Two 90-second versions of the advert were produced. The first relied on a voiceover that gave details of the animals' stories and was followed by a 10-second 'tail', a reminder near the end of that particular set of commercial breaks. The second, which received approval from the Broadcast Advertising Clearance Centre to air on children's channels, appealed to a younger audience. This used softer images and was accompanied by the Bread song Everything I Own.

"We've been focusing on keeping production costs down for clients developing DRTV ads," said Helen Hamilton, account director at Whitewater. "This was no exception: we used existing footage, edited and produced the ad in-house and personally supervised the music recording. The process was remarkably smooth."

Results

Asked whether the advert might have been affected by the tsunami appeal that went out at the same time, Hamilton said: "We pulled it from ITV news because people were watching constant news coverage of the disaster on the channel. But we decided to keep it on most other channels, especially cable and satellite ones such as Paramount."

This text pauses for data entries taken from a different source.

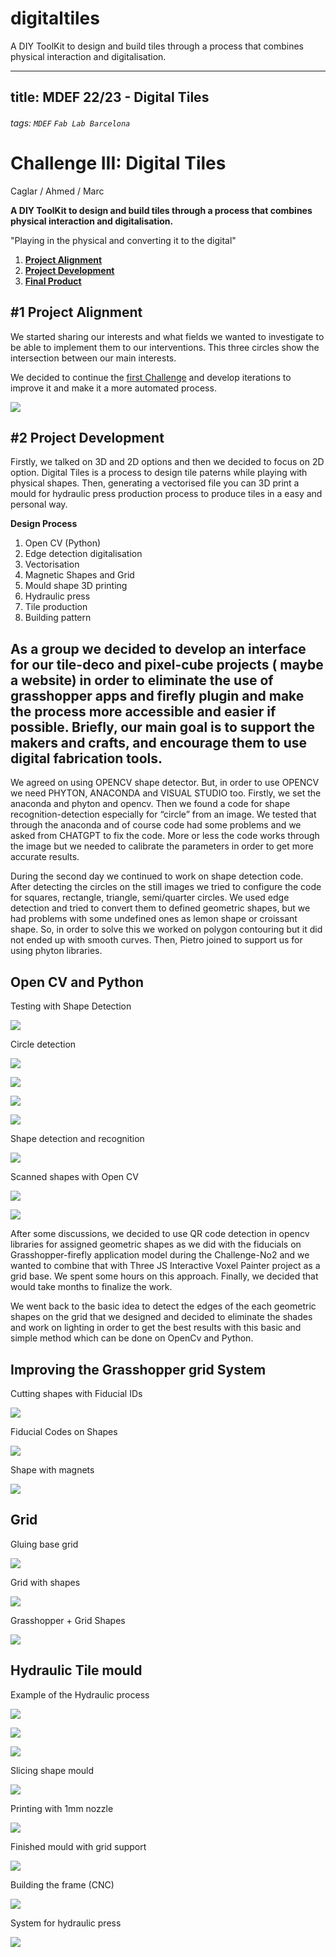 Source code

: # digitaltiles
A DIY ToolKit to design and build tiles through a process that combines physical interaction and digitalisation.

---
title: MDEF 22/23 - Digital Tiles
---

###### tags: `MDEF` `Fab Lab Barcelona`


Challenge III: Digital Tiles
==========================================
Caglar / Ahmed / Marc

**A DIY ToolKit to design and build tiles through a process that combines physical interaction and digitalisation.**

"Playing in the physical and converting it to the digital"

1. [**Project Alignment**](#1-Project-alignment)
2. [**Project Development**](#2-Project-development)
3. [**Final Product**](#3-Rethink-and-reconnect)

## #1 Project Alignment

We started sharing our interests and what fields we wanted to investigate to be able to implement them to our interventions. This three circles show the intersection between our main interests.

We decided to continue the [first Challenge](https://github.com/paresmarc/tiledeco) and develop iterations to improve it and make it a more automated process.

![](images/tiledeco.jpg)


## #2 Project Development

Firstly, we talked on 3D and 2D options and then we decided to focus on 2D option. Digital Tiles is a process to design tile paterns while playing with physical shapes. Then, generating a vectorised file you can 3D print a mould for hydraulic press production process to produce tiles in a easy and personal way.

**Design Process**
1. Open CV (Python)
2. Edge detection digitalisation
3. Vectorisation
4. Magnetic Shapes and Grid
5. Mould shape 3D printing
6. Hydraulic press
7. Tile production
8. Building pattern

## As a group we decided to develop an interface for our tile-deco and pixel-cube  projects ( maybe a website) in order to eliminate the use of grasshopper apps  and firefly plugin and make the process more accessible and easier if possible. Briefly, our main goal is to support the makers and crafts, and encourage them to use digital fabrication tools.

We agreed on using OPENCV shape detector. But, in order to use OPENCV we need PHYTON, ANACONDA and VISUAL STUDIO too. Firstly, we set the anaconda and phyton and opencv. Then we found a code for shape recognition-detection especially for “circle” from an image. We tested that through the anaconda and of course code had some problems and we asked from CHATGPT to fix the code. More or less the code works through the image but we needed to calibrate the parameters in order to get more accurate results. 

During the second day we continued to work on shape detection code. After detecting the circles on the still images we tried to configure the code for squares, rectangle, triangle, semi/quarter circles. We used edge detection and tried to convert them to defined geometric shapes, but we had problems with some undefined ones as lemon shape or croissant shape. So, in order to solve this we worked on polygon contouring but it did not ended up with smooth curves. Then, Pietro joined to support us for using phyton libraries. 

## Open CV and Python

Testing with Shape Detection

![](images/code.jpg)

Circle detection

![](images/circles.jpg)

![](images/coinsss.jpg)

![](images/coins.gif)

![](images/python.jpg)

Shape detection and recognition

![](images/detect.gif)

Scanned shapes with Open CV

![](images/scan.jpg)

![](images/detection.jpg)

After some discussions, we decided to use QR code detection in opencv libraries for assigned geometric shapes as we did with the fiducials on Grasshopper-firefly application model during the Challenge-No2 and we wanted to combine that with Three JS Interactive Voxel Painter project as a grid base. We spent some hours on this approach. Finally, we decided that would take months to finalize the work. 

We went back to the basic idea to detect the edges of the each geometric shapes on the grid that we designed and decided to eliminate the shades and work on lighting in order to get the best results with this basic and simple method which can be done on OpenCv and Python.


## Improving the Grasshopper grid System

Cutting shapes with Fiducial IDs

![](images/laser.gif)

Fiducial Codes on Shapes

![](images/fidu.jpg)

Shape with magnets

![](images/shape.jpg)

## Grid

Gluing base grid

![](images/grid.jpg)

Grid with shapes

![](images/system.jpg)

Grasshopper + Grid Shapes

![](images/final.jpg)

## Hydraulic Tile mould

Example of the Hydraulic process

![](images/m1.png)

![](images/m2.png)

![](images/m3.png)

Slicing shape mould

![](images/cura.jpg)

Printing with 1mm nozzle

![](images/print.gif)

Finished mould with grid support

![](images/mould.jpg)

Building the frame (CNC)

![](images/frame.gif)

System for hydraulic press

![](images/hydra.gif)
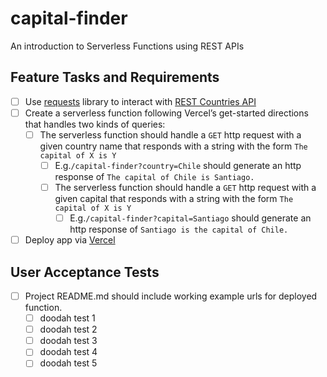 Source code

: # capital-finder

An introduction to Serverless Functions using REST APIs

## Feature Tasks and Requirements

- [ ] Use [requests](https://requests.readthedocs.io/en/latest/) library to interact with [REST Countries API](https://restcountries.com/#rest-countries)
- [ ] Create a serverless function following Vercel’s get-started directions that handles two kinds of queries:
  - [ ] The serverless function should handle a `GET` http request with a given country name that responds with a string with the form `The capital of X is Y`
    - [ ] E.g.`/capital-finder?country=Chile` should generate an http response of `The capital of Chile is Santiago.`
    - [ ] The serverless function should handle a `GET` http request with a given capital that responds with a string with the form `The capital of X is Y`
      - [ ] E.g.`/capital-finder?capital=Santiago` should generate an http response of `Santiago is the capital of Chile.`
- [ ] Deploy app via [Vercel](https://vercel.com/docs/get-started)

## User Acceptance Tests

- [ ] Project README.md should include working example urls for deployed function.
  - [ ] doodah test 1
  - [ ] doodah test 2
  - [ ] doodah test 3
  - [ ] doodah test 4
  - [ ] doodah test 5
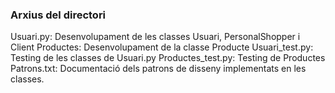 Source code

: ### Arxius del directori

Usuari.py: Desenvolupament de les classes Usuari, PersonalShopper i Client
Productes: Desenvolupament de la classe Producte
Usuari_test.py: Testing de les classes de Usuari.py
Productes_test.py: Testing de Productes
Patrons.txt: Documentació dels patrons de disseny implementats en les classes. 
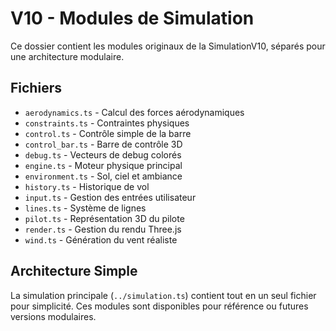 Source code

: # V10 - Modules de Simulation

Ce dossier contient les modules originaux de la SimulationV10, séparés pour une architecture modulaire.

## Fichiers

- `aerodynamics.ts` - Calcul des forces aérodynamiques
- `constraints.ts` - Contraintes physiques
- `control.ts` - Contrôle simple de la barre
- `control_bar.ts` - Barre de contrôle 3D
- `debug.ts` - Vecteurs de debug colorés
- `engine.ts` - Moteur physique principal
- `environment.ts` - Sol, ciel et ambiance
- `history.ts` - Historique de vol
- `input.ts` - Gestion des entrées utilisateur
- `lines.ts` - Système de lignes
- `pilot.ts` - Représentation 3D du pilote
- `render.ts` - Gestion du rendu Three.js
- `wind.ts` - Génération du vent réaliste

## Architecture Simple

La simulation principale (`../simulation.ts`) contient tout en un seul fichier pour simplicité.
Ces modules sont disponibles pour référence ou futures versions modulaires.
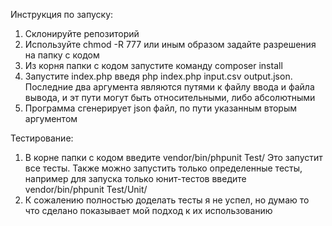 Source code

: Инструкция по запуску:
1. Склонируйте репозиторий
2. Используйте chmod -R 777 или иным образом задайте разрешения на папку с кодом
3. Из корня папки с кодом запустите команду composer install
4. Запустите index.php введя php index.php input.csv output.json. Последние два аргумента являются путями к файлу ввода и файла вывода, и эт пути могут быть относительными, либо абсолютными
5. Программа сгенерирует json файл, по пути указанным вторым аргументом

Тестирование:
1. В корне папки с кодом введите vendor/bin/phpunit Test/ Это запустит все тесты. Также можно запустить только определенные тесты, например для запуска только юнит-тестов введите vendor/bin/phpunit Test/Unit/
2. К сожалению полностью доделать тесты я не успел, но думаю то что сделано показывает мой подход к их использованию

Hamilton added that the tsunami appeal might even have had a positive effect on donors' responses. "If you are an animal welfare donor, you are always going to give anyway," she said. "I think that those people who would have seen pictures of animals affected by the tsunami would still have wanted to give to the RSPCA."

RSPCA press officer Rebecca Ralph said: "It is still early days in terms of analysing response. We are awaiting figures from the Broadcasters' Audience Research Board, but top-line results show an 80 per cent increase on previous results."

Louise Richmond, donor recruitment marketing manager at the RSPCA, said: "We're delighted with the outcome, given that Whitewater developed the ad from a simple box of videotapes."

EXPERT VIEW - NICK THOMAS, creative director, Target Direct

Speaking as someone who has made several DRTV commercials for charities far less photogenic than the RSPCA, I thought this would have been a doddle.

The agency didn't have to worry about filming anything new - its task was to edit together some videos found in a box. Yet the finished commercial is a fine effort. Although it explores nothing new in the genre, it stands as a piece of copybook charity DRTV.

It opens with the familiar scenario of heartless owners who have abandoned or abused their pets. These animals "have given their love and loyalty without question or complaint" - the best line in the commercial - and have had their promise of a happy life broken. This sequence features adorable animals played in super-slow motion - it makes the most of every floppy ear.

Here's the clever bit. It's heavily implied that if those watching want to dissociate themselves from these lazy, sadistic promise-breakers, they had better sign up now. With a promise of £3 a month they can "heal the hurt" and fulfil the RSPCA's promise to keep these furry beauties safe.

This sequence is sprinkled with shots of the heroes at the RSPCA hard at work. Purists might question the quality of the imagery, but the homespun feel suits the subject perfectly - as does the choice of music, Bread's evocative Everything I Own.

Making an ad that asks for support for abused cute animals may not seem the most taxing agency brief. But this treatment is a good example of how to get it right. And, crucially in this medium, all at a low cost.